Summary
- Multiple testbots were taking more than 60 mins to complete 8.0.x test suite runs, and therefore timing out at an apparent 60 min limit, causing HEAD to fail and no patches to be tested.
- It appears other testbots are still completing runs in about 30 minutes, so it doesn't appear to only be a problem with (e.g.) the core test suite.
- xjm disabled the bots that were taking 60 mins on qa.drupal.org:
3083 Disabled Test http://ec2-52-25-236-68.us-west-2.compute.amazonaws.com/ view test | request enable | edit | remove 3088 Disabled Test http://ec2-54-172-185-1.compute-1.amazonaws.com/ view test | request enable | edit | remove 3093 Disabled Test http://ec2-52-6-45-117.compute-1.amazonaws.com/ view test | request enable | edit | remove 3098 Disabled Test http://ec2-54-172-173-148.compute-1.amazonaws.com/ view test | request enable | edit | remove - Examining miscellaneous test results for these bots for the past several days, it appears that many patches on them previously were taking just under 60 mins, meaning they would have just barely escaped the 60 min timeout. This was the case even for patches that made no code changes to core, at least as far back as June 1.
- It is unknown whether it is only a problem with the hardware or configuration of these bots, or if there was a change in core that led to the problem.
- Once the above bots were disabled, HEAD tested successfully in 30 mins on bot 3063.
Bot to watch: 3078 could not be disabled. It may also have 60-minute test runs and cause all this to kick up again if it picks up HEAD.
Original summary
HEAD failed at least three times on the same bot (3098) with non-failures. Earlier today (per the IRC 8.0.x fail factoid) it got stuck for 3h with no failure so Berdir retested it. Then it failed three more times on that bot this evening:
[failed] Drupal core - 8.0.x on Wed, 06/03/2015 - 22:07:24
Drupal core - 8.0.x fail: https://qa.drupal.org/8.0.x-status
Overall Summary
==============================================
FAILED: [[SimpleTest]]: [PHP 5.4 MySQL] Failed to run tests: failed during invocation of run-tests.sh.
Individual Environment Summaries
==============================================
-- [[SimpleTest]]: [PHP 5.4 MySQL] --
* No relevant data[failed] Drupal core - 8.0.x on Wed, 06/03/2015 - 23:22:24
Drupal core - 8.0.x fail: https://qa.drupal.org/8.0.x-status
Overall Summary
==============================================
FAILED: [[SimpleTest]]: [PHP 5.4 MySQL] Failed to run tests: failed during invocation of run-tests.sh.
Individual Environment Summaries
==============================================
-- [[SimpleTest]]: [PHP 5.4 MySQL] --
* No relevant data
[failed] Drupal core - 8.0.x on Thu, 06/04/2015 - 00:39:07
Drupal core - 8.0.x fail: https://qa.drupal.org/8.0.x-status
Overall Summary
==============================================
FAILED: [[SimpleTest]]: [PHP 5.4 MySQL] Failed to run tests: failed during invocation of run-tests.sh.

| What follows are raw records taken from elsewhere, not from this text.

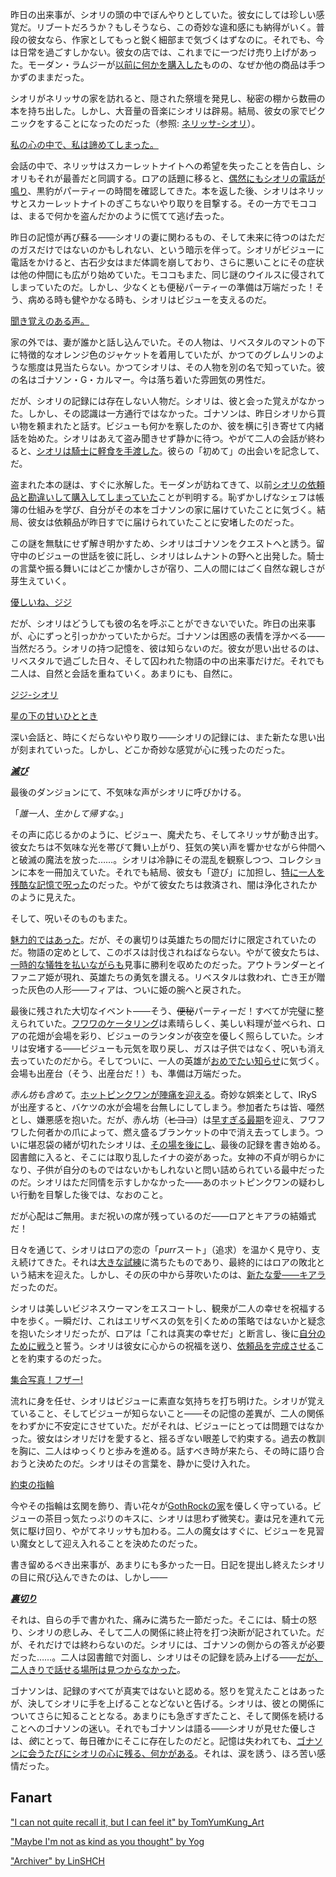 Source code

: <!-- title: シオリ・ニャヴェラ -->
<!-- status: 生存 -->

昨日の出来事が、シオリの頭の中でぼんやりとしていた。彼女にしては珍しい感覚だ。リブートだろうか？もしそうなら、この奇妙な違和感にも納得がいく。普段の彼女なら、作家としてもっと鋭く細部まで気づくはずなのに。それでも、今は日常を過ごすしかない。彼女の店では、これまでに一つだけ売り上げがあった。モーダン・ラムジーが[以前に何かを購入した](https://youtu.be/mb91g7vQSnA?t=342)ものの、なぜか他の商品は手つかずのままだった。

シオリがネリッサの家を訪れると、隠された祭壇を発見し、秘密の棚から数冊の本を持ち出した。しかし、大音量の音楽にシオリは辟易。結局、彼女の家でピクニックをすることになったのだった（参照: [ネリッサ-シオリ](#edge:nerissa-shiori)）。

[私の心の中で、私は諦めてしまった。](#embed:https://youtu.be/mb91g7vQSnA?t=1065)

会話の中で、ネリッサはスカーレットナイトへの希望を失ったことを告白し、シオリもそれが最善だと同調する。ロアの話題に移ると、[偶然にもシオリの電話が鳴り](https://youtu.be/mb91g7vQSnA?t=1096)、黒豹がパーティーの時間を確認してきた。本を返した後、シオリはネリッサとスカーレットナイトのぎこちないやり取りを目撃する。その一方でモココは、まるで何かを盗んだかのように慌てて逃げ去った。

昨日の記憶が再び蘇る――シオリの妻に関わるもの、そして未来に待つのはただのガスだけではないのかもしれない、という暗示を伴って。シオリがビジューに電話をかけると、古石少女はまだ体調を崩しており、さらに悪いことにその症状は他の仲間にも広がり始めていた。モココもまた、同じ謎のウイルスに侵されてしまっていたのだ。しかし、少なくとも便秘パーティーの準備は万端だった！そう、病める時も健やかなる時も、シオリはビジューを支えるのだ。

[聞き覚えのある声。](#embed:https://youtu.be/mb91g7vQSnA?t=1732)

家の外では、妻が誰かと話し込んでいた。その人物は、リベスタルのマントの下に特徴的なオレンジ色のジャケットを着用していたが、かつてのグレムリンのような態度は見当たらない。かつてシオリは、その人物を別の名で知っていた。彼の名はゴナソン・G・カルマー。今は落ち着いた雰囲気の男性だ。

だが、シオリの記録には存在しない人物だ。シオリは、彼と会った覚えがなかった。しかし、その認識は一方通行ではなかった。ゴナソンは、昨日シオリから買い物を頼まれたと話す。ビジューも何かを察したのか、彼を横に引き寄せて内緒話を始めた。シオリはあえて盗み聞きせず静かに待つ。やがて二人の会話が終わると、[シオリは騎士に軽食を手渡した](https://youtu.be/mb91g7vQSnA?t=2040)。彼らの「初めて」の出会いを記念して、だ。

盗まれた本の謎は、すぐに氷解した。モーダンが訪ねてきて、以前[シオリの依頼品と勘違いして購入してしまっていた](https://youtu.be/mb91g7vQSnA?t=2438)ことが判明する。恥ずかしげなシェフは帳簿の仕組みを学び、自分がその本をゴナソンの家に届けていたことに気づく。結局、彼女は依頼品が昨日すでに届けられていたことに安堵したのだった。

この謎を無駄にせず解き明かすため、シオリはゴナソンをクエストへと誘う。留守中のビジューの世話を彼に託し、シオリはレムナントの野へと出発した。騎士の言葉や振る舞いにはどこか懐かしさが宿り、二人の間にはごく自然な親しさが芽生えていく。

[優しいね、ジジ](#embed:https://youtu.be/mb91g7vQSnA?t=3283)

だが、シオリはどうしても彼の名を呼ぶことができないでいた。昨日の出来事が、心にずっと引っかかっていたからだ。ゴナソンは困惑の表情を浮かべる――当然だろう。シオリの持つ記憶を、彼は知らないのだ。彼女が思い出せるのは、リベスタルで過ごした日々、そして囚われた物語の中の出来事だけだ。それでも二人は、自然と会話を重ねていく。あまりにも、自然に。

[ジジ-シオリ](#edge:gigi-shiori)

[星の下の甘いひととき](#embed:https://youtu.be/mb91g7vQSnA?t=4171)

深い会話と、時にくだらないやり取り――シオリの記録には、また新たな思い出が刻まれていった。しかし、どこか奇妙な感覚が心に残ったのだった。

[**_滅び_**](#embed:https://youtu.be/mb91g7vQSnA?t=6148)

最後のダンジョンにて、不気味な声がシオリに呼びかける。

「_誰一人、生かして帰すな_。」

その声に応じるかのように、ビジュー、魔犬たち、そしてネリッサが動き出す。彼女たちは不気味な光を帯びて舞い上がり、狂気の笑い声を響かせながら仲間へと破滅の魔法を放った……。シオリは冷静にその混乱を観察しつつ、コレクションに本を一冊加えていた。それでも結局、彼女も「遊び」に加担し、[特に一人を残酷な記憶で呪った](https://youtu.be/mb91g7vQSnA?t=6446)のだった。やがて彼女たちは救済され、闇は浄化されたかのように見えた。

そして、呪いそのものもまた。

[魅力的ではあった](https://youtu.be/mb91g7vQSnA?t=6687)。だが、その裏切りは英雄たちの間だけに限定されていたのだ。物語の定めとして、このボスは討伐されねばならない。やがて彼女たちは、[一時的な犠牲を払いながらも](https://youtu.be/mb91g7vQSnA?t=6977)見事に勝利を収めたのだった。アウトランダーとイファニア姫が現れ、英雄たちの勇気を讃える。リベスタルは救われ、亡き王が贈った灰色の人形――フィアは、ついに姫の腕へと戻された。

最後に残された大切なイベント――そう、~~便秘~~パーティーだ！すべてが完璧に整えられていた。[フワワのケータリング](https://youtu.be/mb91g7vQSnA?t=7271)は素晴らしく、美しい料理が並べられ、ロアの花畑が会場を彩り、ビジューのランタンが夜空を優しく照らしていた。シオリは安堵する――ビジューも元気を取り戻し、ガスは子供ではなく、呪いも消え去っていたのだから。そしてついに、一人の英雄が[おめでたい知らせ](https://youtu.be/mb91g7vQSnA?t=7930)に気づく。会場も出産台（そう、出産台だ！）も、準備は万端だった。

_赤ん坊も含めて_。[ホットピンクワンが陣痛を迎える](https://youtu.be/mb91g7vQSnA?t=8883)。奇妙な娯楽として、IRySが出産すると、バケツの水が会場を台無しにしてしまう。参加者たちは皆、唖然とし、嫌悪感を抱いた。だが、赤ん坊（~~ヒヨコ~~）は[早すぎる最期](https://youtu.be/mb91g7vQSnA?t=9845)を迎え、フワフワした何者かの爪によって、燃え盛るブランケットの中で消え去ってしまう。ついに堪忍袋の緒が切れたシオリは、[その場を後にし](https://youtu.be/mb91g7vQSnA?t=10172)、最後の記録を書き始める。図書館に入ると、そこには取り乱したイナの姿があった。女神の不貞が明らかになり、子供が自分のものではないかもしれないと問い詰められている最中だったのだ。シオリはただ同情を示すしかなかった――あのホットピンクワンの疑わしい行動を目撃した後では、なおのこと。

だが心配はご無用。まだ祝いの席が残っているのだ――ロアとキアラの結婚式だ！

日々を通じて、シオリはロアの恋の「*purr*スート」（追求）を温かく見守り、支え続けてきた。それは[大きな試練](#edge:raora-liz)に満ちたものであり、最終的にはロアの敗北という結末を迎えた。しかし、その灰の中から芽吹いたのは、[新たな愛――キアラ](#edge:raora-kiara)だったのだ。

シオリは美しいビジネスウーマンをエスコートし、観衆が二人の幸せを祝福する中を歩く。一瞬だけ、これはエリザベスの気を引くための策略ではないかと疑念を抱いたシオリだったが、ロアは「これは真実の幸せだ」と断言し、後に[自分のために戦う](https://youtu.be/mb91g7vQSnA?t=10949)と誓う。シオリは彼女に心からの祝福を送り、[依頼品を完成させる](https://youtu.be/mb91g7vQSnA?t=8350)ことを約束するのだった。

[集合写真！フザー!](#embed:https://youtu.be/mb91g7vQSnA?t=10859)

流れに身を任せ、シオリはビジューに素直な気持ちを打ち明けた。シオリが覚えていること、そしてビジューが知らないこと――その記憶の差異が、二人の関係をわずかに不安定にさせていた。だがそれは、ビジューにとっては問題ではなかった。彼女はシオリだけを愛すると、揺るぎない眼差しで約束する。過去の教訓を胸に、二人はゆっくりと歩みを進める。話すべき時が来たら、その時に語り合おうと決めたのだ。シオリはその言葉を、静かに受け入れた。

[約束の指輪](#embed:https://youtu.be/mb91g7vQSnA?t=11132)

今やその指輪は玄関を飾り、青い花々が[GothRockの家](https://youtu.be/mb91g7vQSnA?t=11372)を優しく守っている。ビジューの茶目っ気たっぷりのキスに、シオリは思わず微笑む。妻は兄を連れて元気に駆け回り、やがてネリッサも加わる。二人の魔女はすぐに、ビジューを見習い魔女として迎え入れることを決めたのだった。

書き留めるべき出来事が、あまりにも多かった一日。日記を提出し終えたシオリの目に飛び込んできたのは、しかし――

[**_裏切り_**](#embed:https://youtu.be/mb91g7vQSnA?t=11957)

それは、自らの手で書かれた、痛みに満ちた一節だった。そこには、騎士の怒り、シオリの悲しみ、そして二人の関係に終止符を打つ決断が記されていた。だが、それだけでは終わらないのだ。シオリには、ゴナソンの側からの答えが必要だった……。二人は図書館で対面し、シオリはその記録を読み上げる――[だが、二人きりで話せる場所は見つからなかった](https://youtu.be/mb91g7vQSnA?t=12352)。

ゴナソンは、記録のすべてが真実ではないと認める。怒りを覚えたことはあったが、決してシオリに手を上げることなどないと告げる。シオリは、彼との関係についてさらに知ることとなる。あまりにも急ぎすぎたこと、そして関係を続けることへのゴナソンの迷い。それでもゴナソンは語る――シオリが見せた優しさは、*彼*にとって、毎日確かにそこに存在したのだと。記憶は失われても、[ゴナソンに会うたびにシオリの心に残る、何かがある](https://youtu.be/mb91g7vQSnA?t=12655)。それは、涙を誘う、ほろ苦い感情だった。

## Fanart

["I can not quite recall it, but I can feel it" by TomYumKung_Art](https://x.com/TomYumKung_Art/status/1922095825062117883)

<!-- gigi -->

["Maybe I'm not as kind as you thought" by Yog](https://x.com/MassiveYog/status/1923695201052393918)

<!-- gigi -->

["Archiver" by LinSHCH](https://x.com/_LinSHCH_/status/1933532864559112462)
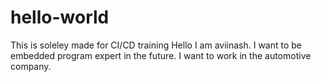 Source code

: # hello-world
This is soleley made for CI/CD training
Hello I am aviinash. I want to be embedded program expert in the future. I want to work in the automotive company.
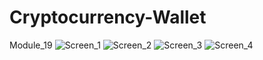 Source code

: # Cryptocurrency-Wallet
Module_19
![Screen_1](https://user-images.githubusercontent.com/90226954/152735829-db14d723-7737-435e-bd4f-8f77bf4d75a5.png)
![Screen_2](https://user-images.githubusercontent.com/90226954/152734344-6e041c79-c4e8-4dbf-b779-745d88d17319.png)
![Screen_3](https://user-images.githubusercontent.com/90226954/152735851-63e40543-04f7-4a16-baf4-e37b8e3e9dab.png)
![Screen_4](https://user-images.githubusercontent.com/90226954/152735871-e9857be4-c2f2-403a-9f50-94a1db915048.png)
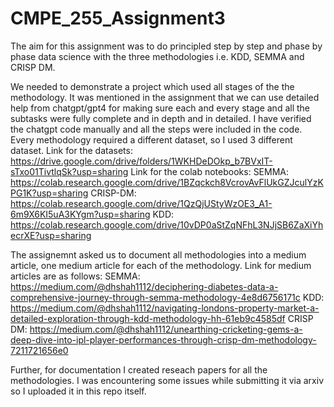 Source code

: # CMPE_255_Assignment3

The aim for this assignment was to do principled step by step and phase by phase data science with the three methodologies i.e. KDD, SEMMA and CRISP DM.

We needed to demonstrate a project which used all stages of the the methodology. It was mentioned in the assignment that we can use detailed help from chatgpt/gpt4 for making sure each and every stage and all the subtasks were fully complete and in depth and in detailed. I have verified the chatgpt code manually and all the steps were included in the code. Every methodology required a different dataset, so I used 3 different dataset.
Link for the datasets: https://drive.google.com/drive/folders/1WKHDeDOkp_b7BVxIT-sTxo01TivtlqSk?usp=sharing
Link for the colab notebooks:
SEMMA:    https://colab.research.google.com/drive/1BZqckch8VcrovAvFlUkGZJculYzKPG1K?usp=sharing
CRISP-DM: https://colab.research.google.com/drive/1QzQjUStyWzOE3_A1-6m9X6KI5uA3KYgm?usp=sharing
KDD:      https://colab.research.google.com/drive/10vDP0aStZqNFhL3NJjSB6ZaXiYhecrXE?usp=sharing


The assignemnt asked us to document all methodologies into a medium article, one medium article for each of the methodology.
Link for medium articles are as follows:
SEMMA:    https://medium.com/@dhshah1112/deciphering-diabetes-data-a-comprehensive-journey-through-semma-methodology-4e8d6756171c
KDD:      https://medium.com/@dhshah1112/navigating-londons-property-market-a-detailed-exploration-through-kdd-methodology-hh-61eb9c4585df
CRISP DM: https://medium.com/@dhshah1112/unearthing-cricketing-gems-a-deep-dive-into-ipl-player-performances-through-crisp-dm-methodology-7211721656e0

Further, for documentation I created reseach papers for all the methodologies. I was encountering some issues while submitting it via arxiv so I uploaded it in this repo itself.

Individual Environment Summaries
==============================================
-- [[SimpleTest]]: [PHP 5.4 MySQL] --
* No relevant data
I attempted to mitigate this by disabling the bot since I can run tests locally through run-tests.sh without any problems. HEAD has now been picked up by a different bot.
An hour later, the test failed on a different bot (#3088) after 60 mins -- apparently due to a timeout. (The testbot log says "terminated" repeatedly at the end of test results.)
Comments
Comment #1
xjmAlso, I asked myself if the test runs were timing out again, but those aren't quite 90 mins apart. (Unless we reduced the limit to 60 mins again, plus overhead?)
Comment #3
xjmOkay, it looks like the timeout is actually 60 mins now and it's timing out. This time on bot 3088:
Exactly one hour apart.
The end of the test log says:
Elevating to critical.
Comment #5
xjmEdit: updating comment to avoid anything misleading, just facts.
Comment #7
xjmI've tried pinging multiple people and no one is available to respond to pings, so I've tried disabling all bots that were taking 60 mins (those being 3088, 3093, and 3098) and leaving enabled the ones that were passing tests quickly as of today. This way maybe HEAD will be picked up by a different bot. I have no idea if this is actually the clients themselves or something in core; I don't have access to investigate that more closely.
Comment #8
xjmIt passed in 30 min on 3063:
So it appears something may be pretty wrong with the build or specs of those other bots.
Comment #9
xjmComment #10
xjmOne concern -- 3078 which was another 60-min bot from its logs is currently "testing client" and I can't disable it. I'm not sure if it will become automatically enabled when the confirmation tests are complete, but it says the "client confirmation process" was started over 7h ago.
Comment #11
wim leersThis has been significantly slowing down D8 progress.
Comment #12
basic commentedI want to leave an update here outside of IRC to document a few issues-
AWS appears to be running out of capacity of the c4.4xlarge and c4.8xlarge instances we run.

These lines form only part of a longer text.